*Action item*: The following entries should be restated word for word, pictures excluded.

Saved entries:

[Start of section]

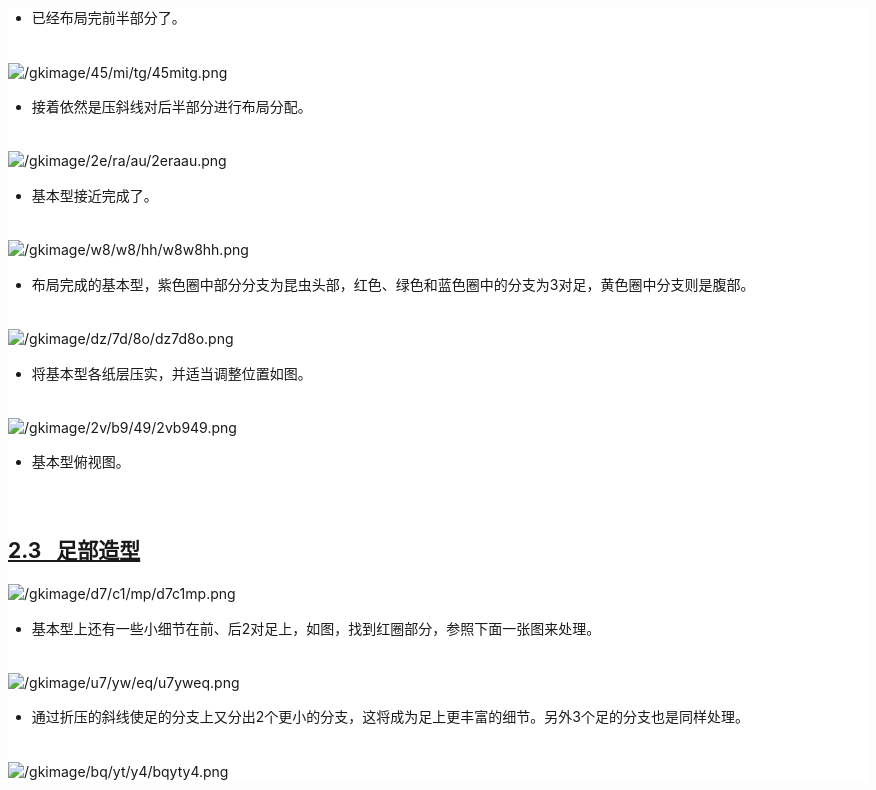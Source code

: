 <ul>
<li>已经布局完前半部分了。</li>
</ul>
<div>
<div><br></div>
</div>
<img alt="/gkimage/45/mi/tg/45mitg.png" src="http://www.guokr.com/gkimage/45/mi/tg/45mitg.png">
<ul>
<li>接着依然是压斜线对后半部分进行布局分配。</li>
</ul>
<div>
<div><br></div>
</div>
<img alt="/gkimage/2e/ra/au/2eraau.png" src="http://www.guokr.com/gkimage/2e/ra/au/2eraau.png">
<ul>
<li>基本型接近完成了。</li>
</ul>
<div>
<div><br></div>
</div>
<img alt="/gkimage/w8/w8/hh/w8w8hh.png" src="http://www.guokr.com/gkimage/w8/w8/hh/w8w8hh.png">
<ul>
<li>布局完成的基本型，紫色圈中部分分支为昆虫头部，红色、绿色和蓝色圈中的分支为3对足，黄色圈中分支则是腹部。</li>
</ul>
<div>
<div><br></div>
</div>
<img alt="/gkimage/dz/7d/8o/dz7d8o.png" src="http://www.guokr.com/gkimage/dz/7d/8o/dz7d8o.png">
<ul>
<li>将基本型各纸层压实，并适当调整位置如图。</li>
</ul>
<div>
<div><br></div>
</div>
<img alt="/gkimage/2v/b9/49/2vb949.png" src="http://www.guokr.com/gkimage/2v/b9/49/2vb949.png">
<ul>
<li>基本型俯视图。</li>
</ul>
<div>
<div><br></div>
</div>
</div>
<div>
<h2><a href="http://www.guokr.com/#id24">2.3   足部造型</a></h2>
<img alt="/gkimage/d7/c1/mp/d7c1mp.png" src="http://www.guokr.com/gkimage/d7/c1/mp/d7c1mp.png">
<ul>
<li>基本型上还有一些小细节在前、后2对足上，如图，找到红圈部分，参照下面一张图来处理。</li>
</ul>
<div>
<div><br></div>
</div>
<img alt="/gkimage/u7/yw/eq/u7yweq.png" src="http://www.guokr.com/gkimage/u7/yw/eq/u7yweq.png">
<ul>
<li>通过折压的斜线使足的分支上又分出2个更小的分支，这将成为足上更丰富的细节。另外3个足的分支也是同样处理。</li>
</ul>
<div>
<div><br></div>
</div>
<img alt="/gkimage/bq/yt/y4/bqyty4.png" src="http://www.guokr.com/gkimage/bq/yt/y4/bqyty4.png">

[End of section]

*Your response*:
Source code

: <ul>
<li>已经布局完前半部分了。</li>
</ul>
<div>
<div><br></div>
</div>
<img alt="/gkimage/45/mi/tg/45mitg.png" src="http://www.guokr.com/gkimage/45/mi/tg/45mitg.png">
<ul>
<li>接着依然是压斜线对后半部分进行布局分配。</li>
</ul>
<div>
<div><br></div>
</div>
<img alt="/gkimage/2e/ra/au/2eraau.png" src="http://www.guokr.com/gkimage/2e/ra/au/2eraau.png">
<ul>
<li>基本型接近完成了。</li>
</ul>
<div>
<div><br></div>
</div>
<img alt="/gkimage/w8/w8/hh/w8w8hh.png" src="http://www.guokr.com/gkimage/w8/w8/hh/w8w8hh.png">
<ul>
<li>布局完成的基本型，紫色圈中部分分支为昆虫头部，红色、绿色和蓝色圈中的分支为3对足，黄色圈中分支则是腹部。</li>
</ul>
<div>
<div><br></div>
</div>
<img alt="/gkimage/dz/7d/8o/dz7d8o.png" src="http://www.guokr.com/gkimage/dz/7d/8o/dz7d8o.png">
<ul>
<li>将基本型各纸层压实，并适当调整位置如图。</li>
</ul>
<div>
<div><br></div>
</div>
<img alt="/gkimage/2v/b9/49/2vb949.png" src="http://www.guokr.com/gkimage/2v/b9/49/2vb949.png">
<ul>
<li>基本型俯视图。</li>
</ul>
<div>
<div><br></div>
</div>
</div>
<div>
<h2><a href="http://www.guokr.com/#id24">2.3   足部造型</a></h2>
<img alt="/gkimage/d7/c1/mp/d7c1mp.png" src="http://www.guokr.com/gkimage/d7/c1/mp/d7c1mp.png">
<ul>
<li>基本型上还有一些小细节在前、后2对足上，如图，找到红圈部分，参照下面一张图来处理。</li>
</ul>
<div>
<div><br></div>
</div>
<img alt="/gkimage/u7/yw/eq/u7yweq.png" src="http://www.guokr.com/gkimage/u7/yw/eq/u7yweq.png">
<ul>
<li>通过折压的斜线使足的分支上又分出2个更小的分支，这将成为足上更丰富的细节。另外3个足的分支也是同样处理。</li>
</ul>
<div>
<div><br></div>
</div>
<img alt="/gkimage/bq/yt/y4/bqyty4.png" src="http://www.guokr.com/gkimage/bq/yt/y4/bqyty4.png">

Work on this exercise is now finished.